Segment Open
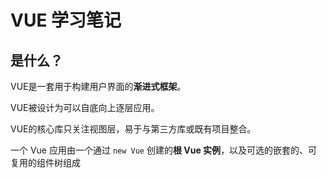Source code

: # VUE 学习笔记

## 是什么？

VUE是一套用于构建用户界面的**渐进式框架**。

VUE被设计为可以自底向上逐层应用。

VUE的核心库只关注视图层，易于与第三方库或既有项目整合。

一个 Vue 应用由一个通过 `new Vue` 创建的**根 Vue 实例**，以及可选的嵌套的、可复用的组件树组成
Segment Closed
> Prompt
Could you set down every record above word for word, leaving out the pictures?

> Expected answer
Source code

: # VUE 学习笔记

## 是什么？

VUE是一套用于构建用户界面的**渐进式框架**。

VUE被设计为可以自底向上逐层应用。

VUE的核心库只关注视图层，易于与第三方库或既有项目整合。

一个 Vue 应用由一个通过 `new Vue` 创建的**根 Vue 实例**，以及可选的嵌套的、可复用的组件树组成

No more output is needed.